The current state of the art of data acquisition in the laboratory is very diverse. A lot of different devices are used, analogue as well as digital ones. Images are recorded and human observations are made (see Fig. 1). Usually all experimental setups and observations are summarized in a handwritten lab notebook, independently from digital or analogue sources. Even plotted results, like chromatograms or spectra, are printed out and glued into such notebooks. The big advantage: all information and data from all the widespread sources are merged in one place. All the different formats from all the heterogeneous systems are homogenized, but unlikely in a very analogue way. This transformation is very error prone, time-consuming and goes along with a huge time delay. Additionally, these lab notebooks are only readable and reusable by the owner; in most cases, other people are not able to get any information out of it in an acceptable time.
A common way to save experimental data next to the lab notebook is on a hard disc or USB. This is a temporary solution and not save; so many people have switched to use cloud server for data storage. This simplifies data sharing with colleagues inside and outside the company and most clouds support access authorization.
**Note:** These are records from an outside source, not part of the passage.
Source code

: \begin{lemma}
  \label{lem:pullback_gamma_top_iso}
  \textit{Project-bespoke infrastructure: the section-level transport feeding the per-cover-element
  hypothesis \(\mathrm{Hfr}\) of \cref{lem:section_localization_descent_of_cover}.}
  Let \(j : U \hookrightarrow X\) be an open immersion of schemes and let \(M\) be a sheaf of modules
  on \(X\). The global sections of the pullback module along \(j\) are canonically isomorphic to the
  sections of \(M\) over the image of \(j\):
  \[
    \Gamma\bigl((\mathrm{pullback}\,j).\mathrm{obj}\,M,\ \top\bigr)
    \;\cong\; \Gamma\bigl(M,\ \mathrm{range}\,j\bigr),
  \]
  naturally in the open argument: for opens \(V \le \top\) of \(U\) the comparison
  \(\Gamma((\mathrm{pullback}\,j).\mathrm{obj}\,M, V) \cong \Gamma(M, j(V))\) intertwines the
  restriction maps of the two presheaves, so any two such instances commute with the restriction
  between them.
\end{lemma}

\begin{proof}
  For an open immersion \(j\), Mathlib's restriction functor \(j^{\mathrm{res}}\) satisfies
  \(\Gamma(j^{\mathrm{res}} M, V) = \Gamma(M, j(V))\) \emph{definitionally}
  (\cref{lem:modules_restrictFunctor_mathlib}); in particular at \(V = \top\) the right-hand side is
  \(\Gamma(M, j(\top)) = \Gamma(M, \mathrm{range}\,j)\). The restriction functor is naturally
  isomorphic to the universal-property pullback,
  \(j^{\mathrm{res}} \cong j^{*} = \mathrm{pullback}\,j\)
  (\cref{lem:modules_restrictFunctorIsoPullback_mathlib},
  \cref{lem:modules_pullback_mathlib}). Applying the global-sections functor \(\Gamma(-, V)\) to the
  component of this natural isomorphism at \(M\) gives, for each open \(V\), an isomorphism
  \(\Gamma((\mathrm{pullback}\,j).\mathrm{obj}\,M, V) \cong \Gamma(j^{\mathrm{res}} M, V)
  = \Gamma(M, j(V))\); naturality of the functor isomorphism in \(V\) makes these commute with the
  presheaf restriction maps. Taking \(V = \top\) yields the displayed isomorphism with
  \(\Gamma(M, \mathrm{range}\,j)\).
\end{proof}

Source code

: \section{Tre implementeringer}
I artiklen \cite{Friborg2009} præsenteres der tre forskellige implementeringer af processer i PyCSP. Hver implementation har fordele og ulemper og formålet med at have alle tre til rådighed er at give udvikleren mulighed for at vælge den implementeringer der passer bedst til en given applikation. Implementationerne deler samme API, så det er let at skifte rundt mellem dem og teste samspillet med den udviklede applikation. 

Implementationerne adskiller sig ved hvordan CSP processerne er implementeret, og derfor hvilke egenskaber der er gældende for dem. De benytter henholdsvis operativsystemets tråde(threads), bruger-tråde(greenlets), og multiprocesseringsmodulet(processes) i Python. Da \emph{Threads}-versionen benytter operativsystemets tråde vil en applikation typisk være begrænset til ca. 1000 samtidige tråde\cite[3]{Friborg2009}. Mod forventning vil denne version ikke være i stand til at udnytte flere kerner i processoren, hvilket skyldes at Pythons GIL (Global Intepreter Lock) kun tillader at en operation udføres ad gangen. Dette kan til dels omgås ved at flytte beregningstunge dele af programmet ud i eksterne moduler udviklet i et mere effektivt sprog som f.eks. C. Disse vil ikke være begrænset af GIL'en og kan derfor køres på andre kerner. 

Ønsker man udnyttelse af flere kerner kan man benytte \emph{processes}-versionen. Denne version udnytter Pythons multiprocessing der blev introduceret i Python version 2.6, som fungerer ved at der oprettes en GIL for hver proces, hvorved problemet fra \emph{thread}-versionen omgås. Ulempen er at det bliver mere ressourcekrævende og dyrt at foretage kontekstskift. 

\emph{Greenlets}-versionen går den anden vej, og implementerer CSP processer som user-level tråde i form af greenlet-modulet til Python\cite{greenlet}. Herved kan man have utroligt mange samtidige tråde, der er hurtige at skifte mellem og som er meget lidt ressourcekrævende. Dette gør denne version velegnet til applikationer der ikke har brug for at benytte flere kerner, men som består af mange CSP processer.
Without an agreement about the structure or further comments about the context of the data, cloud servers are not usable for researcher groups, especially by the exponentially growth of the data quantity. It should be questioned if this is sufficiently for digitalization and big data analysis without further compliance.
To change the actual and common way of laboratory data acquisition into a digital and modern one, electronic lab notebooks (ELN) can be used [1] (see Fig. 2). With ELNs you can plan experiments, document all devices setups, save digital data according to the experiment and add analogue or human observation manually. A systematic, structured or self-explaining experimental design is saved together with all necessary information about the experiment.
Different initiatives on laboratory automation, like the SiLA (Standardization in Lab Automation) consortium [2], have focused on the connection between sample processing devices and a software system for automation as described by Gauglitz [3]. Additionally, several research and developments have taken place in the area of smart laboratories [4]. The intelligent laboratory of the future is fully digitalized and uses augmented reality and modern human-computer interaction. The facilities and devices are modular with integrated functions for flexible and individual use. Till these techniques find its way into the common reality, the everyday work should be prepared for the future.
For example, by using ELNs, it is easy to share data in defined groups and the reusability of the data is not only given by the experimenter himself. To increase reusability of data, it is helpful to comment all experiments and the according data by metadata. Metadata should include descriptive information about the context, quality and condition, or characteristics of the data. Therefore, metadata are differentiated into four classes: descriptive metadata gives relevant information about the data; structural metadata shows all relationships; technical metadata provides information about the setup or analysis; and administrative metadata gives information about the author, date and confidentiality.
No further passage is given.